Excerpts from a dataset:
========

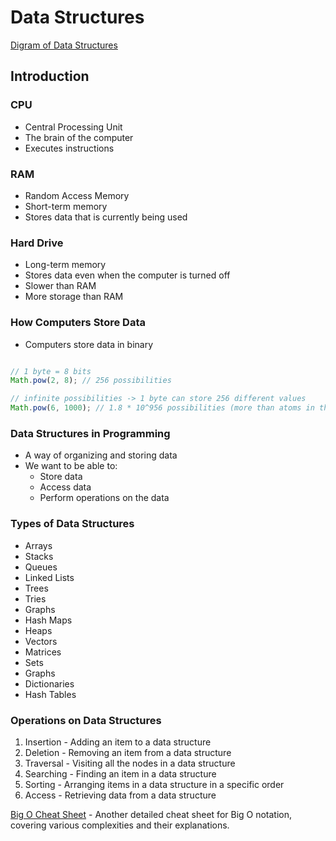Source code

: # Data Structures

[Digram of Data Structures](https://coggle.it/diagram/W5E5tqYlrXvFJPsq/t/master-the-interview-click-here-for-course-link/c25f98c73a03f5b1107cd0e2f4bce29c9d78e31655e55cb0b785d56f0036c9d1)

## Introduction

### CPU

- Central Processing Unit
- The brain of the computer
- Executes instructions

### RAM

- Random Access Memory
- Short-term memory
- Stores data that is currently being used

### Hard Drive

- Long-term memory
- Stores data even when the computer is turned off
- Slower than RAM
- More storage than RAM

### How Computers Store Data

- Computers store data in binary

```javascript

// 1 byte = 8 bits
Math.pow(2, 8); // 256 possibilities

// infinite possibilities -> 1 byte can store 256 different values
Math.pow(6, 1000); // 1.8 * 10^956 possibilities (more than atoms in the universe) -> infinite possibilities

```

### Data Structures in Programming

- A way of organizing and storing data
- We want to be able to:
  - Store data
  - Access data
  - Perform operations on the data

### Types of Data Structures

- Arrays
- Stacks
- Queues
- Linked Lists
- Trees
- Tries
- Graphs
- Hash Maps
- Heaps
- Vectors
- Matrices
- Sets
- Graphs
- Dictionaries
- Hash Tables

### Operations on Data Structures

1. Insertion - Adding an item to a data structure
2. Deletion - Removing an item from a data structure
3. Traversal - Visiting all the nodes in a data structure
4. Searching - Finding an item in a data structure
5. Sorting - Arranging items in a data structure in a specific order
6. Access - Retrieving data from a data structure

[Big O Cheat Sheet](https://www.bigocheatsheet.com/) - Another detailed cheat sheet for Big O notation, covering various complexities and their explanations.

========

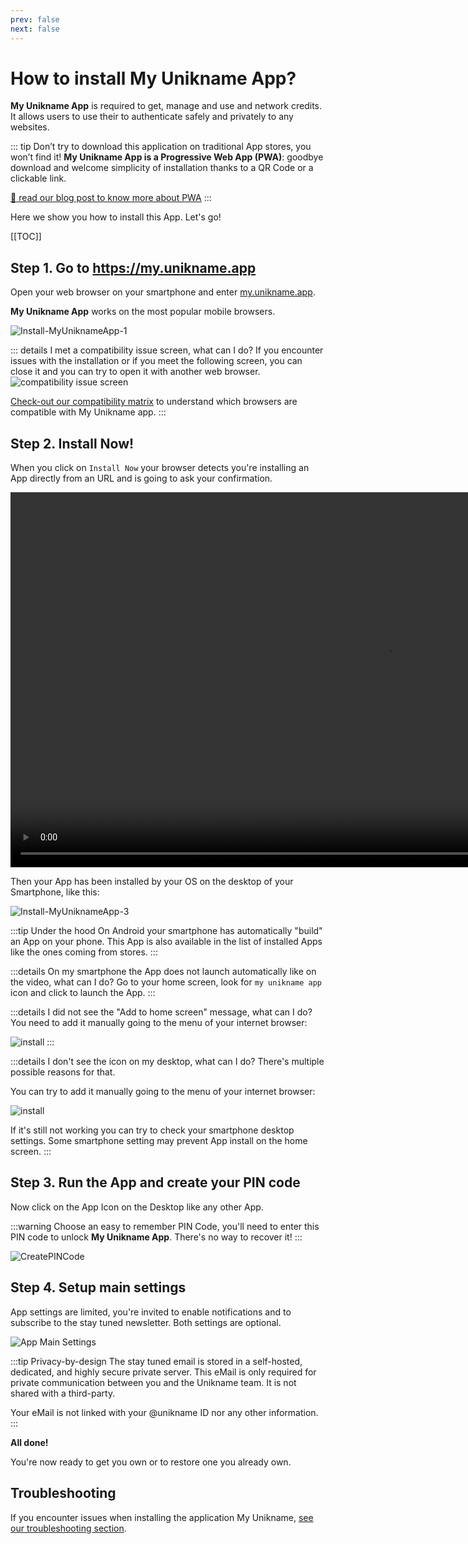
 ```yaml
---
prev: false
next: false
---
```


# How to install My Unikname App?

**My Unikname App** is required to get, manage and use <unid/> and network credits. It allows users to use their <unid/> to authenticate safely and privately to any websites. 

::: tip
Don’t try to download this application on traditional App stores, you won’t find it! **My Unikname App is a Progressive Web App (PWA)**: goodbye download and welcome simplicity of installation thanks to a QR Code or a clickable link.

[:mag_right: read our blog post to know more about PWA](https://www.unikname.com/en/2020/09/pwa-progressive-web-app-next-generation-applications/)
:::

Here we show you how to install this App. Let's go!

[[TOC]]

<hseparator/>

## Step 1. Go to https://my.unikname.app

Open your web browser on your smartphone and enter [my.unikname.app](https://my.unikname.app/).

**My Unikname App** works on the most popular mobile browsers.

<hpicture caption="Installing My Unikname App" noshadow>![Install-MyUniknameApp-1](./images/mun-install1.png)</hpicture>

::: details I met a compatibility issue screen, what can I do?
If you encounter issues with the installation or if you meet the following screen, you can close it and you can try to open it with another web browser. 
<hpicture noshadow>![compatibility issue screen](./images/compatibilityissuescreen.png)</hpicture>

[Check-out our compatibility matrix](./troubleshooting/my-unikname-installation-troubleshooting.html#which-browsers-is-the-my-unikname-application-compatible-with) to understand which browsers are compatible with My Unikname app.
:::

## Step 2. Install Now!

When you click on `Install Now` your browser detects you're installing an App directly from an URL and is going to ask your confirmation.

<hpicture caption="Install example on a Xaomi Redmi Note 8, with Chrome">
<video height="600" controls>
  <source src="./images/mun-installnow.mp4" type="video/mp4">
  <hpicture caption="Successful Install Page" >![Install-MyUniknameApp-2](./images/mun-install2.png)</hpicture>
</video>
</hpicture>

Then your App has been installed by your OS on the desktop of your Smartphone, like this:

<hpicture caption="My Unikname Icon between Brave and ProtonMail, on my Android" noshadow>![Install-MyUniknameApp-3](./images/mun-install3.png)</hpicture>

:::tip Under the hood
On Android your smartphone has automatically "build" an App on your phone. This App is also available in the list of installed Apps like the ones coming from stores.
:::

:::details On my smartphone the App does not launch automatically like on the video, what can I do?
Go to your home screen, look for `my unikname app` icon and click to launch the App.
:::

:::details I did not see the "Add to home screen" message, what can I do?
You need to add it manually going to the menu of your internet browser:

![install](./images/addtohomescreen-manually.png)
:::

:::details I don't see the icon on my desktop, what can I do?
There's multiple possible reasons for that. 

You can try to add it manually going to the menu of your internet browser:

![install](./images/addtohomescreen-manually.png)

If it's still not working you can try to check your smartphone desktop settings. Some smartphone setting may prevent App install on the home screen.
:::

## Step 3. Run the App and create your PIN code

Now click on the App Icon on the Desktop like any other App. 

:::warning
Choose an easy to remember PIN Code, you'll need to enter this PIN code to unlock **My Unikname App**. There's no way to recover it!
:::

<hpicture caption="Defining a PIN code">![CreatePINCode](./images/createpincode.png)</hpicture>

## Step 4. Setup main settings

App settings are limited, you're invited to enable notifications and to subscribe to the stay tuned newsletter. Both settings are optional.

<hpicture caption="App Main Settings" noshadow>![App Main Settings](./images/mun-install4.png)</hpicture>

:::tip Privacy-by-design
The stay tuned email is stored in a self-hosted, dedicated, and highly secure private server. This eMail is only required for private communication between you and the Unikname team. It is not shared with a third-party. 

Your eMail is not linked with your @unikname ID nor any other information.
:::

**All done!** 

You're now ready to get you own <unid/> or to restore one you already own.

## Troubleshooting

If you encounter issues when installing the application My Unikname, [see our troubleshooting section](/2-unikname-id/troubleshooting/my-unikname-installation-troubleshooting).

========

Your assignment:
Write out the lines above from the one with "Source code" through the one with "[Big O Cheat", ends included, exactly; no picture goes in.

Written solution:
Source code

: # Data Structures

[Digram of Data Structures](https://coggle.it/diagram/W5E5tqYlrXvFJPsq/t/master-the-interview-click-here-for-course-link/c25f98c73a03f5b1107cd0e2f4bce29c9d78e31655e55cb0b785d56f0036c9d1)

## Introduction

### CPU

- Central Processing Unit
- The brain of the computer
- Executes instructions

### RAM

- Random Access Memory
- Short-term memory
- Stores data that is currently being used

### Hard Drive

- Long-term memory
- Stores data even when the computer is turned off
- Slower than RAM
- More storage than RAM

### How Computers Store Data

- Computers store data in binary

```javascript

// 1 byte = 8 bits
Math.pow(2, 8); // 256 possibilities

// infinite possibilities -> 1 byte can store 256 different values
Math.pow(6, 1000); // 1.8 * 10^956 possibilities (more than atoms in the universe) -> infinite possibilities

```

### Data Structures in Programming

- A way of organizing and storing data
- We want to be able to:
  - Store data
  - Access data
  - Perform operations on the data

### Types of Data Structures

- Arrays
- Stacks
- Queues
- Linked Lists
- Trees
- Tries
- Graphs
- Hash Maps
- Heaps
- Vectors
- Matrices
- Sets
- Graphs
- Dictionaries
- Hash Tables

### Operations on Data Structures

1. Insertion - Adding an item to a data structure
2. Deletion - Removing an item from a data structure
3. Traversal - Visiting all the nodes in a data structure
4. Searching - Finding an item in a data structure
5. Sorting - Arranging items in a data structure in a specific order
6. Access - Retrieving data from a data structure

[Big O Cheat Sheet](https://www.bigocheatsheet.com/) - Another detailed cheat sheet for Big O notation, covering various complexities and their explanations.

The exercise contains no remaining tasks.